5. The multi-source remote sensing data retrieval enhancement generation method according to claim 1, characterized in that, The conflict triage of each of the multi-source pieces of evidence includes: For any two of the multi-source evidences, the two multi-source evidences and the query index are respectively input into the large language model to obtain the corresponding probability distribution entropy; Based on the probability distribution entropy, the cross-source interaction entropy of the two multi-source pieces of evidence is obtained, and the two multi-source pieces of evidence whose cross-source interaction entropy exceeds a preset threshold are determined to be in conflict.

6. The multi-source remote sensing data retrieval enhancement generation method according to claim 5, characterized in that, The step of calibrating the multi-source evidence according to the triage results to obtain calibrated enhanced evidence includes: In response to the triage result indicating a conflict, the fused feature vector of the conflicting multi-source evidence is input into a preset second classifier to obtain the conflict type; The corresponding score is used as the base confidence level, and the base confidence level is recalibrated according to the conflict type to obtain the calibrated enhanced evidence.

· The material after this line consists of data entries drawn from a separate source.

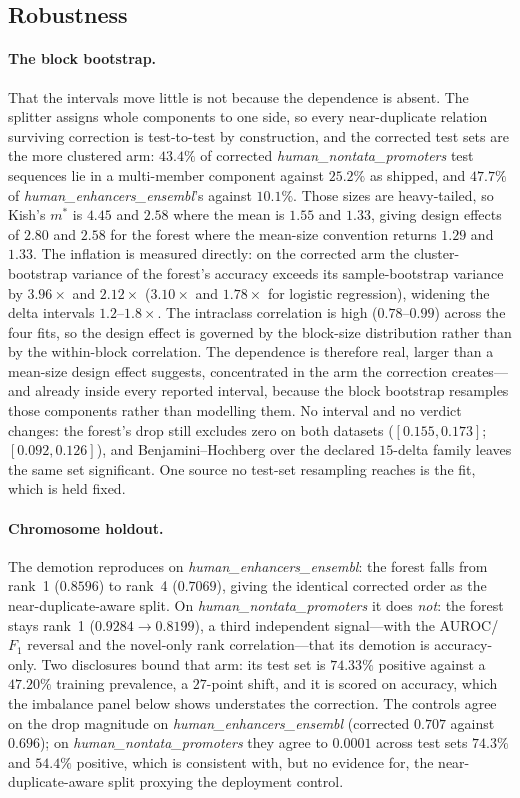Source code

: \documentclass[webpdf,modern,large,namedate]{oup-authoring-template}%
\begin{document}
\subsection{Robustness}\label{sec:r-robust}
\paragraph{The block bootstrap.} That the intervals move little is not because the dependence is absent. The splitter assigns whole components to one side, so every near-duplicate relation surviving correction is test-to-test by construction, and the corrected test sets are the more clustered arm: $43.4\%$ of corrected \textit{human\_nontata\_promoters} test sequences lie in a multi-member component against $25.2\%$ as shipped, and $47.7\%$ of \textit{human\_enhancers\_ensembl}'s against $10.1\%$. Those sizes are heavy-tailed, so Kish's $m^{*}$ is $4.45$ and $2.58$ where the mean is $1.55$ and $1.33$, giving design effects of $2.80$ and $2.58$ for the forest where the mean-size convention returns $1.29$ and $1.33$. The inflation is measured directly: on the corrected arm the cluster-bootstrap variance of the forest's accuracy exceeds its sample-bootstrap variance by $3.96\times$ and $2.12\times$ ($3.10\times$ and $1.78\times$ for logistic regression), widening the delta intervals $1.2$--$1.8\times$. The intraclass correlation is high ($0.78$--$0.99$) across the four fits, so the design effect is governed by the block-size distribution rather than by the within-block correlation. The dependence is therefore real, larger than a mean-size design effect suggests, concentrated in the arm the correction creates---and already inside every reported interval, because the block bootstrap resamples those components rather than modelling them. No interval and no verdict changes: the forest's drop still excludes zero on both datasets ($[0.155,0.173]$; $[0.092,0.126]$), and Benjamini--Hochberg over the declared $15$-delta family leaves the same set significant. One source no test-set resampling reaches is the fit, which is held fixed.

\paragraph{Chromosome holdout.} The demotion reproduces on \textit{human\_enhancers\_ensembl}: the forest falls from rank~1 ($0.8596$) to rank~4 ($0.7069$), giving the identical corrected order as the near-duplicate-aware split. On \textit{human\_nontata\_promoters} it does \emph{not}: the forest stays rank~1 ($0.9284\to0.8199$), a third independent signal---with the AUROC/$F_1$ reversal and the novel-only rank correlation---that its demotion is accuracy-only. Two disclosures bound that arm: its test set is $74.33\%$ positive against a $47.20\%$ training prevalence, a $27$-point shift, and it is scored on accuracy, which the imbalance panel below shows understates the correction. The controls agree on the drop magnitude on \textit{human\_enhancers\_ensembl} (corrected $0.707$ against $0.696$); on \textit{human\_nontata\_promoters} they agree to $0.0001$ across test sets $74.3\%$ and $54.4\%$ positive, which is consistent with, but no evidence for, the near-duplicate-aware split proxying the deployment control.
\end{document}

7. The multi-source remote sensing data retrieval enhancement generation method according to claim 1, characterized in that, The process involves using a spatial adapter to parse and process pre-acquired multi-source remote sensing data to obtain a fused dataset, including: Match the corresponding spatial adapter according to the type of the multi-source remote sensing data; The spatial adapter is used to perform metadata parsing, spatial coverage extraction, time window unification, and observation parameter normalization on the matched multi-source remote sensing data to obtain a fused dataset under a globally unified spatiotemporal coordinate system.

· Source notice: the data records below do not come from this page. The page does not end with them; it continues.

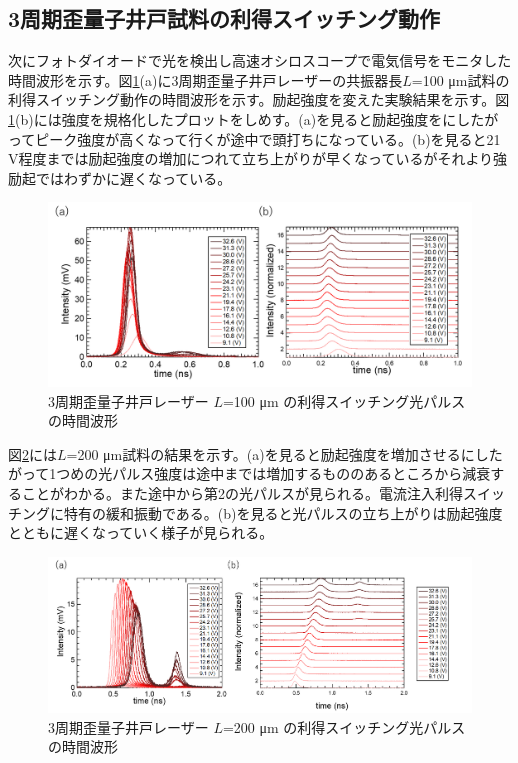 {\subsection{3周期歪量子井戸試料の利得スイッチング動作}%
次にフォトダイオードで光を検出し高速オシロスコープで電気信号をモニタした時間波形を示す。図\ref{fig:fig_3_2_3QW_ridge_L100_GS}(a)に3周期歪量子井戸レーザーの共振器長$L$=100 \si{\micro\metre}試料の利得スイッチング動作の時間波形を示す。励起強度を変えた実験結果を示す。図\ref{fig:fig_3_2_3QW_ridge_L100_GS}(b)には強度を規格化したプロットをしめす。(a)を見ると励起強度をにしたがってピーク強度が高くなって行くが途中で頭打ちになっている。(b)を見ると21 V程度までは励起強度の増加につれて立ち上がりが早くなっているがそれより強励起ではわずかに遅くなっている。
\begin{figure}[h]
	\centering
	\includegraphics[width=15cm]{figure/fig_3_2_3QW_ridge_L100_GS.png}
		\caption{3周期歪量子井戸レーザー $L$=100 \si{\micro\metre} の利得スイッチング光パルスの時間波形}
		\label{fig:fig_3_2_3QW_ridge_L100_GS}
\end{figure}


図\ref{fig:fig_3_2_3QW_ridge_L200_GS}には$L$=200 \si{\micro\metre}試料の結果を示す。(a)を見ると励起強度を増加させるにしたがって1つめの光パルス強度は途中までは増加するもののあるところから減衰することがわかる。また途中から第2の光パルスが見られる。電流注入利得スイッチングに特有の緩和振動である。(b)を見ると光パルスの立ち上がりは励起強度とともに遅くなっていく様子が見られる。


\begin{figure}[h]
	\centering
	\includegraphics[width=15cm]{figure/fig_3_2_3QW_ridge_L200_GS.png}
		\caption{3周期歪量子井戸レーザー $L$=200 \si{\micro\metre} の利得スイッチング光パルスの時間波形}
		\label{fig:fig_3_2_3QW_ridge_L200_GS}
\end{figure}



}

8. A multi-source remote sensing data retrieval enhancement generation device, characterized in that, include: The parsing module is used to parse and process pre-acquired multi-source remote sensing data using a spatial adapter to obtain a fused dataset; The mapping module is used to construct a spatial observation hypergraph based on the fused dataset, and map the spatial observation hypergraph to hyperbolic space according to the coupling relationship to obtain a hyperbolic hypergraph, wherein the coupling relationship includes coupling the radial depth of the hyperbolic space with the spatial resolution. The aggregation module is used to extract relevant hyperedges in the hyperbolic hypergraph in response to a query index given by the user, and perform cross-resolution aggregation on the corresponding relevant hyperedges based on the coupling relationship to obtain the corresponding multi-source evidence; The calibration module is used to perform conflict triage on each of the multi-source evidences, calibrate the corresponding multi-source evidences according to the triage results, and obtain calibrated enhanced evidence. The input module is used to input the multi-source evidence and the enhanced evidence as retrieval enhanced context information into the large language model.

9. An electronic device, characterized in that, Including memory and processor; The memory is used to store computer programs; The processor is configured to, when executing the computer program, implement the multi-source remote sensing data retrieval enhancement generation method as described in any one of claims 1 to 7.

10. A computer-readable storage medium, characterized in that, The storage medium stores a computer program, which, when executed by a processor, implements the multi-source remote sensing data retrieval enhancement generation method as described in any one of claims 1 to 7.